Edge AI with MATLAB, Domino, and NVIDIA Fleet Command

Posted by Sivylla Paraskevopoulou, March 17, 2023

7 views (last 30 days) | 0 Likes | 0 comment

The following post is from Yuval Zukerman, Director of Technical Alliances at Domino Data Lab.

MathWorks and Domino are now extending their collaboration to integrate with NVIDIA’s Fleet Command. This extended collaboration enables a seamless deployment workflow for taking and operating AI models on edge devices. In this blog post, we will briefly show you how to combine cross-technology features to deploy a deep learning model trained in MATLAB for operation on GPU-powered edge devices.

Join us online next week (March 20-23) at GTC 2023 to see our Edge AI demo in action and many more state-of-the-art technologies from industry experts. The demo will be presented in the session S52424: Deploy a Deep Learning Model from the Cloud to the Edge.

What is Edge AI?

Data science, machine learning, and AI have become integral to scientific and engineering research. To fuel innovation, companies have plowed considerable resources into data collection, aggregation, transformation, and engineering.
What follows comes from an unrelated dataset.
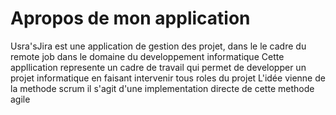 # Apropos de mon application
Usra'sJira est une application de gestion des projet,  dans le le cadre du remote job dans le domaine du developpement informatique
Cette appllication represente un cadre de travail qui permet de developper un projet informatique en faisant intervenir tous roles du projet
L'idée vienne de la methode scrum il s'agit d'une implementation directe de cette methode agile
With data volumes hitting critical mass at many organizations, expectations are increasing to demonstrate the data's value. AI has clearly demonstrated its value, especially when running AI on the cloud or a data center. A very important next phase for AI is model deployment and operation to the “Edge”.

What distinguishes the Edge from other types of deployment is the execution location. The core concept of Edge AI is to move the workload (that is, inference using an AI model) to where the data is collected or where the model output is consumed. In Edge AI, the servers running the workload will be located right at the factory production line, the department store floor, or the wind farm. Many such use cases require answers in milliseconds, not seconds. Additionally, Internet connectivity may be limited, data volumes large, and the data confidential.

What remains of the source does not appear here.